The following cases, however, provide examples of pretrial rulings in criminal cases that are subject to either the substantial evidence or the de novo standard of review. State v. Punsalan, 156 Wn.2d 875, 878, 133 P.3d 934 (2006) (interpretation of a court rule relating to indigent defendant's right to expert assistance is a question of law subject to de novo review); State v. Bisson, 156 Wn.2d 507, 517, 130 P.3d 820 (2006) (issues concerning interpretation of plea agreements are questions of law subject to de novo review); Chavez-Romero, 170 Wn. App. at 577 ("The application of the speedy trial rule to a particular set of facts is a question of law subject to de novo review." (internal quotation marks omitted)); State v. Parris, 163 Wn. App. 110, 116, 259 P.3d 331 (2011) (validity of warrantless search is reviewed de novo; conclusions of law relating to suppression of evidence are also reviewed de novo, but findings of fact are reviewed for substantial evidence), review denied, 173 Wn.2d 1008 (2012); State v. Vasquez, 109 Wn. App. 310, 319, 34 P.3d 1255 (2001) (validity of waiver of right to a jury trial is de novo because such waiver implicates an important constitutional right), aff'd, 148 Wn.2d 303, 59 P.3d 648 (2002); State v. Solomon, 114 Wn. App. 781, 789, 60 P.3d 1215 (2002) (in reviewing a trial court's Miranda custody determination, appellate court applies the substantial evidence standard of review to the trial court's challenged findings of fact, and then determines de novo whether the trial court derived proper conclusions of law from its findings of fact), review denied, 149 Wn.2d 1025 (2003); Tobias, 53 Wn. App. at 637 (when the facts are undisputed, whether the findings establish a compelling reason for examination of the complaining witness is a question of law).

(3) Jury issues

A trial court's ruling on a challenge to a potential juror for cause is reviewed for abuse of discretion, State v.

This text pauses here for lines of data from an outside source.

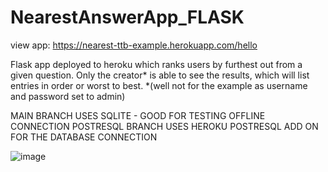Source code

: # NearestAnswerApp_FLASK

view app: https://nearest-ttb-example.herokuapp.com/hello

Flask app deployed to heroku which ranks users by furthest out from a given question. Only the creator* is able to see the results, which will list entries in order or worst to best.
*(well not for the example as username and password set to admin) 

MAIN BRANCH USES SQLITE - GOOD FOR TESTING OFFLINE CONNECTION
POSTRESQL BRANCH USES HEROKU POSTRESQL ADD ON FOR THE DATABASE CONNECTION


![image](https://user-images.githubusercontent.com/46895687/156238191-5e71d8e6-3941-4baf-bee6-64864cfa38ed.png)
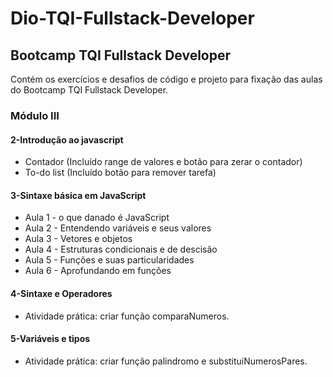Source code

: # Dio-TQI-Fullstack-Developer

## Bootcamp TQI Fullstack Developer

Contém os exercícios e desafios de código e projeto para fixação das aulas do Bootcamp TQI Fullstack Developer.

### Módulo III

#### 2-Introdução ao javascript

- Contador (Incluído range de valores e botão para zerar o contador)
- To-do list (Incluído botão para remover tarefa)

#### 3-Sintaxe básica em JavaScript

 - Aula 1 - o que danado é JavaScript
 - Aula 2 - Entendendo variáveis e seus valores
 - Aula 3 - Vetores e objetos
 - Aula 4 - Estruturas condicionais e de descisão
 - Aula 5 - Funções e suas particularidades
 - Aula 6 - Aprofundando em funções

#### 4-Sintaxe e Operadores

- Atividade prática: criar função comparaNumeros.

#### 5-Variáveis e tipos

- Atividade prática: criar função palindromo e substituiNumerosPares.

Davis, 175 Wn.2d 287, 312, 290 P.3d 43 (2012), cert. denied, 134 S. Ct. 62 (2013), as "[t]he trial judge is in the best position to evaluate whether a particular potential juror is able to be fair and impartial based on observation of mannerisms, demeanor and the like." State v. Gonzales, 111 Wn. App. 276, 278, 45 P.3d 205 (2002) (footnote omitted), review denied, 148 Wn.2d 1012 (2003). A trial court's ruling on the scope of voir dire is reviewed for abuse of discretion, and the defendant must show substantial prejudice. State v. Yates, 161 Wn.2d 714, 747, 168 P.3d 359 (2007), cert. denied, 554 U.S. 922 (2008); State v. Brady, 116 Wn. App. 143, 146-47, 64 P.3d 1258 (2003), review denied, 150 Wn.2d 1035 (2004). A Batson challenge to the prosecution's exercise of a peremptory strike of a juror is reviewed for clear error, with deference being given to the trial court to the extent its rulings are factual. State v. Saintcalle, 178 Wn.2d 34, 41, 309 P.3d 326, cert. denied, 134 S. Ct. 831 (2013). A decision to sequester or not to sequester the jury is reviewed for abuse of discretion. State v. Ng, 104 Wn.2d 763, 713 P.2d 63 (1985). A decision to dismiss a juror during deliberations is reviewed for abuse of discretion. State v. Depaz, 165 Wn.2d 842, 852, 204 P.3d 217 (2009). When a juror is accused of nullification, refusal to follow the law, or refusal to deliberate, however, to protect a defendant's constitutional rights to a fair and impartial jury, the trial court's discretion is limited such that the trial court cannot dismiss the juror if there is a reasonable possibility that the accusation stems from the juror's view of the evidence. See id. at 853-55 (citing State v. Elmore, 155 Wn.2d 758, 123 P.3d 72 (2005)).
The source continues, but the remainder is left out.